Son décès a choqué plus d’un, les voix pleuvent sur les réseaux sociaux louant son parcours littéraire honorable. Citons quelques-unes de ses œuvres : Le ressac de la mer ; Frivolité ; Autopsie de la réalité cultuelle ; Les louanges du triomphe ; Mekhlouf Ameur, critique littéraire.
Il a son actif des traductions pertinentes vers l’arabe : Mon amie la guitare (Safia Kettou) ; Aperçu historique du Sud-Ouest algérien (Khelifa Benamara) ; Le Livre de la noble généalogie (Khelifa Benamara) ; Yasmina (Isabelle Eberhardt) ; Décembre 1960 à Oran ; Linda ou la fascination (Mahieddine Brezini) ; La Cuillère et autres petits riens (Lazhari Labter). L’homme infatigable qui dévorait cinquante livres par an, à raison de quatre par mois, en sus des revues périodiques qu’il passait au peigne fin, n’a jamais caché son dépit vis-à-vis de la situation précaire de la traduction littéraire en Algérie, qu’il qualifiait de «rêves avortés», au vu de la marginalisation du secteur du livre en général conjuguée aux taux bas du lectorat. Amier, ce majestueux arbre fruitier qui cachait la broussaille de l’ignorance, devant cet Algérien qui rechigne à se procurer un bouquin et paradoxalement n’hésite pas à s’acheter un habit effiloché, distillait désespérément l’amour de la lecture dans ses innombrables posts sur les réseaux sociaux.

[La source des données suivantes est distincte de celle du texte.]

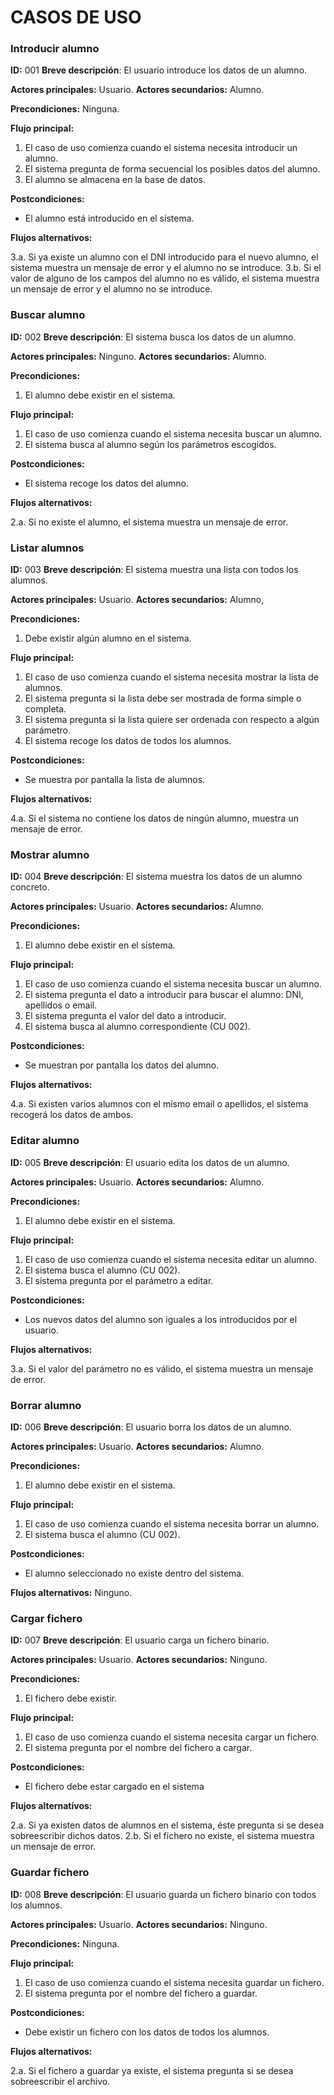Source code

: # CASOS DE USO

### Introducir alumno

**ID:** 001
**Breve descripción**: El usuario introduce los datos de un alumno.

**Actores principales:** Usuario.
**Actores secundarios:** Alumno.

**Precondiciones:** Ninguna.

**Flujo principal:** 

1. El caso de uso comienza cuando el sistema necesita introducir un alumno.
2. El sistema pregunta de forma secuencial los posibles datos del alumno.
3. El alumno se almacena en la base de datos.

**Postcondiciones:**

* El alumno está introducido en el sistema.

**Flujos alternativos:**

3.a. Si ya existe un alumno con el DNI introducido para el nuevo alumno, el sistema muestra un mensaje de error y el alumno no se introduce.
3.b. Si el valor de alguno de los campos del alumno no es válido, el sistema muestra un mensaje de error y el alumno no se introduce.




### Buscar alumno

**ID:** 002
**Breve descripción**: El sistema busca los datos de un alumno.

**Actores principales:** Ninguno.
**Actores secundarios:** Alumno.

**Precondiciones:** 

1. El alumno debe existir en el sistema.

**Flujo principal:** 

1. El caso de uso comienza cuando el sistema necesita buscar un alumno.
2. El sistema busca al alumno según los parámetros escogidos.

**Postcondiciones:**

* El sistema recoge los datos del alumno.

**Flujos alternativos:**

2.a. Si no existe el alumno, el sistema muestra un mensaje de error.




### Listar alumnos

**ID:** 003
**Breve descripción**: El sistema muestra una lista con todos los alumnos.

**Actores principales:** Usuario.
**Actores secundarios:** Alumno,

**Precondiciones:**

1. Debe existir algún alumno en el sistema.

**Flujo principal:**

1. El caso de uso comienza cuando el sistema necesita mostrar la lista de alumnos.
2. El sistema pregunta si la lista debe ser mostrada de forma simple o completa.
3. El sistema pregunta si la lista quiere ser ordenada con respecto a algún parámetro.
4. El sistema recoge los datos de todos los alumnos.

**Postcondiciones:**

* Se muestra por pantalla la lista de alumnos.

**Flujos alternativos:**

4.a. Si el sistema no contiene los datos de ningún alumno, muestra un mensaje de error.





### Mostrar alumno

**ID:** 004
**Breve descripción**: El sistema muestra los datos de un alumno concreto.

**Actores principales:** Usuario.
**Actores secundarios:** Alumno.

**Precondiciones:** 

1. El alumno debe existir en el sistema.

**Flujo principal:** 

1. El caso de uso comienza cuando el sistema necesita buscar un alumno.
2. El sistema pregunta el dato a introducir para buscar el alumno: DNI, apellidos o email.
3. El sistema pregunta el valor del dato a introducir.
4. El sistema busca al alumno correspondiente (CU 002).

**Postcondiciones:**

* Se muestran por pantalla los datos del alumno.

**Flujos alternativos:**

4.a. Si existen varios alumnos con el mismo email o apellidos, el sistema recogerá los datos de ambos.





### Editar alumno

**ID:** 005
**Breve descripción**: El usuario edita los datos de un alumno.

**Actores principales:** Usuario.
**Actores secundarios:** Alumno.

**Precondiciones:** 

1. El alumno debe existir en el sistema.

**Flujo principal:** 

1. El caso de uso comienza cuando el sistema necesita editar un alumno.
2. El sistema busca el alumno (CU 002).
3. El sistema pregunta por el parámetro a editar.

**Postcondiciones:**

* Los nuevos datos del alumno son iguales a los introducidos por el usuario.

**Flujos alternativos:**

3.a. Si el valor del parámetro no es válido, el sistema muestra un mensaje de error.




### Borrar alumno

**ID:** 006
**Breve descripción**: El usuario borra los datos de un alumno.

**Actores principales:** Usuario.
**Actores secundarios:** Alumno.

**Precondiciones:** 

1. El alumno debe existir en el sistema.

**Flujo principal:** 

1. El caso de uso comienza cuando el sistema necesita borrar un alumno.
2. El sistema busca el alumno (CU 002).

**Postcondiciones:**

* El alumno seleccionado no existe dentro del sistema.

**Flujos alternativos:** Ninguno.


### Cargar fichero

**ID:** 007
**Breve descripción**: El usuario carga un fichero binario.

**Actores principales:** Usuario.
**Actores secundarios:** Ninguno.

**Precondiciones:** 

1. El fichero debe existir.

**Flujo principal:** 

1. El caso de uso comienza cuando el sistema necesita cargar un fichero.
2. El sistema pregunta por el nombre del fichero a cargar.

**Postcondiciones:**

* El fichero debe estar cargado en el sistema

**Flujos alternativos:**

2.a. Si ya existen datos de alumnos en el sistema, éste pregunta si se desea sobreescribir dichos datos.
2.b. Si el fichero no existe, el sistema muestra un mensaje de error.




### Guardar fichero

**ID:** 008
**Breve descripción**: El usuario guarda un fichero binario con todos los alumnos.

**Actores principales:** Usuario.
**Actores secundarios:** Ninguno.

**Precondiciones:** Ninguna.

**Flujo principal:** 

1. El caso de uso comienza cuando el sistema necesita guardar un fichero.
2. El sistema pregunta por el nombre del fichero a guardar.

**Postcondiciones:**

* Debe existir un fichero con los datos de todos los alumnos.

**Flujos alternativos:**

2.a. Si el fichero a guardar ya existe, el sistema pregunta si se desea sobreescribir el archivo.

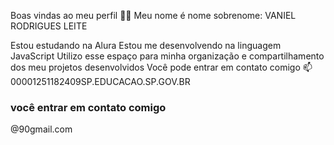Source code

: Boas vindas ao meu perfil 💙💙
Meu nome é nome sobrenome:  VANIEL RODRIGUES LEITE 

Estou estudando na Alura
Estou me desenvolvendo na linguagem JavaScript
Utilizo esse espaço para minha organização e compartilhamento dos meu projetos desenvolvidos
Você pode entrar em contato comigo 📫
00001251182409SP.EDUCACAO.SP.GOV.BR
### você entrar em contato comigo
@90gmail.com
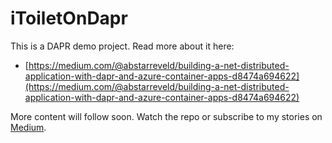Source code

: # iToiletOnDapr

This is a DAPR demo project. Read more about it here: 

* [https://medium.com/@abstarreveld/building-a-net-distributed-application-with-dapr-and-azure-container-apps-d8474a694622](https://medium.com/@abstarreveld/building-a-net-distributed-application-with-dapr-and-azure-container-apps-d8474a694622)

More content will follow soon. Watch the repo or subscribe to my stories on [Medium](https://medium.com/@abstarreveld/).
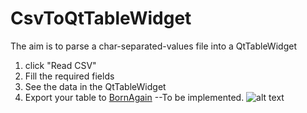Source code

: # CsvToQtTableWidget
The aim is to parse a char-separated-values file into a QtTableWidget
1. click "Read CSV"
2. Fill the required fields
3. See the data in the QtTableWidget
4. Export your table to <a href="http://www.bornagainproject.org/" target="_blank">BornAgain</a> --To be implemented.
![alt text](https://raw.githubusercontent.com/juanmcloaiza/CsvToQtTableWidget/develop/screenshot.png)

Il tire sa révérence sans qu’il ait pu voir les citoyens mordre du livre à pleines dents face à l’invasion du fléau vidéo enclin à cracher la médiocrité humaine au détriment du savoir. Amier, l’érudit et témoin assermenté de son siècle tumultueux, qui avait décroché vaillamment son bac par correspondance, s’en va l’odeur de l’encre aux paumes, le cerveau alourdi d’immenses connaissances en littérature aussi bien locale qu’universelle. Que c’est consternant de voir une sommité partir en douce sans qu’il ait exaucé tous ses premiers vœux, comme tous les aficionados de la littérature qui l’ont précédé à la dernière demeure. A titre d’exemple, Amier déplore que tous les pays arabes réunis traduisent le cinquième de ce que traduit le Japon. Personnellement, il m’a toujours encouragé à aller de l’avant. Je lui en saurai bon gré jusqu’à la fin de mes jours. Boudaoud Amier, une perte incommensurable.
Certes sa voix s’est éteinte, n’empêche sa plume ne rompra jamais, rugissante dans nos cœurs. Reposez en paix homme de lettres en or. L’Algérie vous pleure, s’en souviendra. Les figures emblématiques ne meurent jamais. Cher mentor Amier, nous ne tournerons jamais votre glorieuse page, votre départ précipité nous affligera jusqu’à ce que blanchissent les corbeaux.
Nos dernières larmes formeront la mer qui portera le bateau de votre érudition à bon port. La nation est en deuil, nous guetterons toujours votre résurrection salutaire pour éclairer de nouveau nos sentiers obscurcis.